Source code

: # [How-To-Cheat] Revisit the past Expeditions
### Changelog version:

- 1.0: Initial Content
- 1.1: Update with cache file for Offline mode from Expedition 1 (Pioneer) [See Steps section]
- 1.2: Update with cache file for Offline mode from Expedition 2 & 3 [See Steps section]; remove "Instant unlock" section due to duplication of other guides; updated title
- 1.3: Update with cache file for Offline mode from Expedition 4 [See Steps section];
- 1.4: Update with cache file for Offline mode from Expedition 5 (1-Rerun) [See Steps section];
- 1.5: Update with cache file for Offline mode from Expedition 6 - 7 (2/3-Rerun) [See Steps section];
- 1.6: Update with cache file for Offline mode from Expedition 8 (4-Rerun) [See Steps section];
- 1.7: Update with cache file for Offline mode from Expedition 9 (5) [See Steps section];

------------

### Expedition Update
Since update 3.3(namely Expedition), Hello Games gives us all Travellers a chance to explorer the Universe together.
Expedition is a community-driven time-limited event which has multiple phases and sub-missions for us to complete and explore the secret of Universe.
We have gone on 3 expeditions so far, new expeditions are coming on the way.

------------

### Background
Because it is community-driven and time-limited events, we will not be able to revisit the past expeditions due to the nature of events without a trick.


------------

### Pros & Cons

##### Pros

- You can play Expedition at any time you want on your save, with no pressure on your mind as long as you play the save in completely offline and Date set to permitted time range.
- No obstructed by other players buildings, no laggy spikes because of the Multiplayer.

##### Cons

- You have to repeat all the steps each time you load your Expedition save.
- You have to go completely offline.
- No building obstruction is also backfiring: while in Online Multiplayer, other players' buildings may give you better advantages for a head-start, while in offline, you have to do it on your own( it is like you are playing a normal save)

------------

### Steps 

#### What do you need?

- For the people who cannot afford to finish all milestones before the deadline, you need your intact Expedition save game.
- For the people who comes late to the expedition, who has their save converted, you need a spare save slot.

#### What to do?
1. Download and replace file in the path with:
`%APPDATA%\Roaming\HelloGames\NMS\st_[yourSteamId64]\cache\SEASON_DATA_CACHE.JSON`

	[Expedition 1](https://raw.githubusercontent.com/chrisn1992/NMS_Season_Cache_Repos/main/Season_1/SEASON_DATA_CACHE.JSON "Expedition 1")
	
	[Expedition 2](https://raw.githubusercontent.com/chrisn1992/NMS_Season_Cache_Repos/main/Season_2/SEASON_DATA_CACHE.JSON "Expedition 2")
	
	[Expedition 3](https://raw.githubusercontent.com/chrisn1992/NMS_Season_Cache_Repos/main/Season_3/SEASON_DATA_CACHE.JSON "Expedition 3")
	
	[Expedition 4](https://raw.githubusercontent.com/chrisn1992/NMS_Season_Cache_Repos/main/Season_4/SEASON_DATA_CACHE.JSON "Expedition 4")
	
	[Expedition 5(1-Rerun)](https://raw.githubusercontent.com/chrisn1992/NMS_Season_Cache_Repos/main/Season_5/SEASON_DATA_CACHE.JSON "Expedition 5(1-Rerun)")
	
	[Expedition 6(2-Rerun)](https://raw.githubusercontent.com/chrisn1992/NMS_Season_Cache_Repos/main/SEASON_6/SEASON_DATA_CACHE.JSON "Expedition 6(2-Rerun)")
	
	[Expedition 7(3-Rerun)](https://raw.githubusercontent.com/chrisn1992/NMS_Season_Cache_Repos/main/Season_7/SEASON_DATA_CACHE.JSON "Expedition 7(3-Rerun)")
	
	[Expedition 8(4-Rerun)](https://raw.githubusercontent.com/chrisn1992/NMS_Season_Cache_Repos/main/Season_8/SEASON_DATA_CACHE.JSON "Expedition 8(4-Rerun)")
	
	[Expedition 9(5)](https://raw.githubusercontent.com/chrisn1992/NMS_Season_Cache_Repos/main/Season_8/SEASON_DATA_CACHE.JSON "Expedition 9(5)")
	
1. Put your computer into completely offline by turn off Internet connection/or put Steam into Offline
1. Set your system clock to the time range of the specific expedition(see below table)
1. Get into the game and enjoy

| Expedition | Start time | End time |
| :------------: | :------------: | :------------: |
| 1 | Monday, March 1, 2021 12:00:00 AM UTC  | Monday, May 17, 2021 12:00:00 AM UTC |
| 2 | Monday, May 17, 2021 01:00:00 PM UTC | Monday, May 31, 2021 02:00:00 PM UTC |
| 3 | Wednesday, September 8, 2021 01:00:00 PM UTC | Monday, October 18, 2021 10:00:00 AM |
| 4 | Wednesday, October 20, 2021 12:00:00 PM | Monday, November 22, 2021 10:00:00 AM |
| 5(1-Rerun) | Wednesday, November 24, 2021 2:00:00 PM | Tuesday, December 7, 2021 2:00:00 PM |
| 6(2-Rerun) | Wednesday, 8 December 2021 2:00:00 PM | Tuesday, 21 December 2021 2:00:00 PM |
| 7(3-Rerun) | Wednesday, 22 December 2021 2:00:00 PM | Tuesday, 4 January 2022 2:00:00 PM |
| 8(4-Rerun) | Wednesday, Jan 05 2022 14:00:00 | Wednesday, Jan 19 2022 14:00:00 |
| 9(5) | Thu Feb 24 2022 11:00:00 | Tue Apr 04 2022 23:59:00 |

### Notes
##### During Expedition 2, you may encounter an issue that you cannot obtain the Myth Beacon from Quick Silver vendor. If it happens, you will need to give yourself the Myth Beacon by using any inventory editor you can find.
▬▬▬
Reproduce, exactly and with nothing added, the lines from the one that includes "2022 2:00:00 PM |" through the last line of the material.

• Response:
| 7(3-Rerun) | Wednesday, 22 December 2021 2:00:00 PM | Tuesday, 4 January 2022 2:00:00 PM |
| 8(4-Rerun) | Wednesday, Jan 05 2022 14:00:00 | Wednesday, Jan 19 2022 14:00:00 |
| 9(5) | Thu Feb 24 2022 11:00:00 | Tue Apr 04 2022 23:59:00 |

### Notes
##### During Expedition 2, you may encounter an issue that you cannot obtain the Myth Beacon from Quick Silver vendor. If it happens, you will need to give yourself the Myth Beacon by using any inventory editor you can find.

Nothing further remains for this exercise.